OCTOBER 19, 2012: Disability pensions, always a cutting-edge source of press articles, mostly negative, was the subject under discussion at a public hearing of the Special Commission on Disability Pensions in Worcester yesterday.

This was the second such hearing this week. This first was held on Tuesday the 16th at the State House.

Yesterday’s hearing, which was held at the UMass Medical School was opened by a full-scale presentation by leaders of the 4,500 member Mass. Correction Officers Federation Union (MCOFU).
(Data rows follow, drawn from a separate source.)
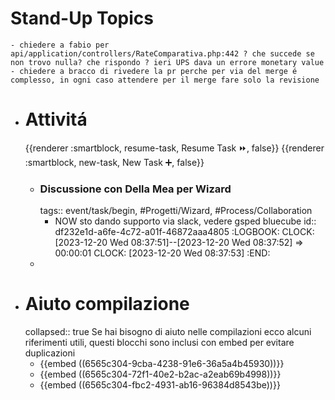 # Stand-Up Topics
	- chiedere a fabio per api/application/controllers/RateComparativa.php:442 ? che succede se non trovo nulla? che rispondo ? ieri UPS dava un errore monetary value
	- chiedere a bracco di rivedere la pr perche per via del merge é complesso, in ogni caso attendere per il merge fare solo la revisione
- # Attivitá
  {{renderer :smartblock, resume-task, Resume Task ⏩️, false}} {{renderer :smartblock, new-task, New Task ➕, false}}
	- ### Discussione con Della Mea per Wizard
	  tags:: event/task/begin, #Progetti/Wizard, #Process/Collaboration
		- NOW sto dando supporto via slack, vedere gsped bluecube
		  id:: df232e1d-a6fe-4c72-a01f-46872aaa4805
		  :LOGBOOK:
		  CLOCK: [2023-12-20 Wed 08:37:51]--[2023-12-20 Wed 08:37:52] =>  00:00:01
		  CLOCK: [2023-12-20 Wed 08:37:53]
		  :END:
	-
- # Aiuto compilazione
  collapsed:: true
  Se hai bisogno di aiuto nelle compilazioni ecco alcuni riferimenti utili, questi blocchi sono inclusi con embed per evitare duplicazioni
	- {{embed ((6565c304-9cba-4238-91e6-36a5a4b45930))}}
	- {{embed ((6565c304-72f1-40e2-b2ac-a2eab69b4998))}}
	- {{embed ((6565c304-fbc2-4931-ab16-96384d8543be))}}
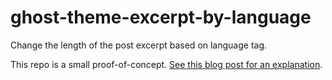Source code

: # ghost-theme-excerpt-by-language

Change the length of the post excerpt based on language tag.

This repo is a small proof-of-concept. [See this blog post for an explanation](https://blog.ashryan.io/ghost-theme-excerpt-by-language). 
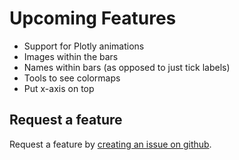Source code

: # Upcoming Features

* Support for Plotly animations
* Images within the bars
* Names within bars (as opposed to just tick labels)
* Tools to see colormaps
* Put x-axis on top

## Request a feature

Request a feature by [creating an issue on github](https://github.com/dexplo/bar_chart_race/issues).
Chuck Dwyer, Legislative Chairman of MCOFU, displayed an x-ray printout of a correction officer with a shank stuck in his head. Although the shank was removed and the officer now recovered, it was a vivid demonstration of the everyday danger that correction officers face, a number of whom have been forced to retire with disability pensions.
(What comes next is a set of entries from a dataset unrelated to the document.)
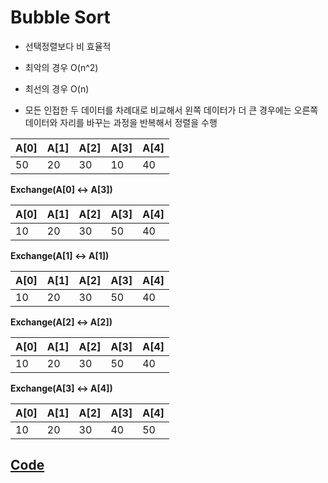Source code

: # Bubble Sort
  - 선택정렬보다 비 효율적
  - 최악의 경우 O(n^2)
  - 최선의 경우 O(n)

- 모든 인접한 두 데이터를 차례대로 비교해서 왼쪽 데이터가 더 큰 경우에는 오른쪽 데이터와 자리를 바꾸는 과정을 반복해서 정렬을 수행

| A[0] | A[1] | A[2] | A[3] | A[4] |
| ---- | ---- | ---- | ---- | ---- |
| 50   | 20   | 30   | 10   | 40   |

**Exchange(A[0] ↔ A[3])**

| A[0] | A[1] | A[2] | A[3] | A[4] |
| ---- | ---- | ---- | ---- | ---- |
| 10   | 20   | 30   | 50   | 40   |

**Exchange(A[1] ↔ A[1])**

| A[0] | A[1] | A[2] | A[3] | A[4] |
| ---- | ---- | ---- | ---- | ---- |
| 10   | 20   | 30   | 50   | 40   |

**Exchange(A[2] ↔ A[2])**

| A[0] | A[1] | A[2] | A[3] | A[4] |
| ---- | ---- | ---- | ---- | ---- |
| 10   | 20   | 30   | 50   | 40   |

**Exchange(A[3] ↔ A[4])**

| A[0] | A[1] | A[2] | A[3] | A[4] |
| ---- | ---- | ---- | ---- | ---- |
| 10   | 20   | 30   | 40   | 50   |


## [Code](https://github.com/kyunghyunHan/rust_algorithm/blob/main/src/algorithms/sort/bubble/mod.rs)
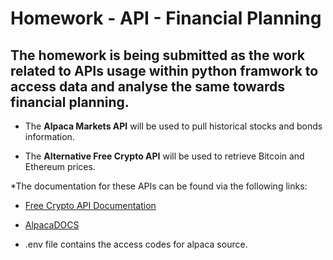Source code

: # Homework - API - Financial Planning

## The homework is being submitted as the work related to APIs usage within python framwork to access data and analyse the same towards financial planning.  

* The **Alpaca Markets API** will be used to pull historical stocks and bonds information.  
    
* The **Alternative Free Crypto API** will be used to retrieve Bitcoin and Ethereum prices.

*The documentation for these APIs can be found via the following links:

* [Free Crypto API Documentation](https://alternative.me/crypto/api/)

* [AlpacaDOCS](https://alpaca.markets/docs/)
* .env file contains the access codes for alpaca source. 
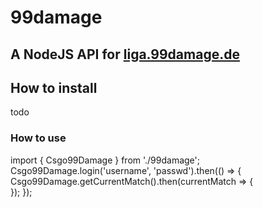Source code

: # 99damage
## A NodeJS API for [liga.99damage.de](http://liga.99damage.de)

## How to install
todo

### How to use 
import { Csgo99Damage } from './99damage';
Csgo99Damage.login('username', 'passwd').then(() => {
    Csgo99Damage.getCurrentMatch().then(currentMatch => {        
    });
});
A number of public safety union officials testified at this hearing, one of whom was Ray McGrath a retired Worcester police officer who now works for the National Association of Government Employees NAGE. McGrath defended our state’s disability law, saying that public safety employees need this protection, otherwise it would be impossible to recruit police officers or firefighters. “No one wants to retiree on a disability but if they have a disabling injury they have no choice he said.

A recent series of articles in the Worcester Telegraph and Gazette had been critical of disability pensions. The Commission did not schedule this meeting as a response to the articles, but rather met in Worcester to give others an opportunity to address the Disability Commission outside of Boston.

Roberta Schaefer, Ph.D., President of the Worcester Regional Research Bureau, gave each Commission member a report, which painted disability pensions as a taxpayers problem, especially the firefighters’ cancer presumption law.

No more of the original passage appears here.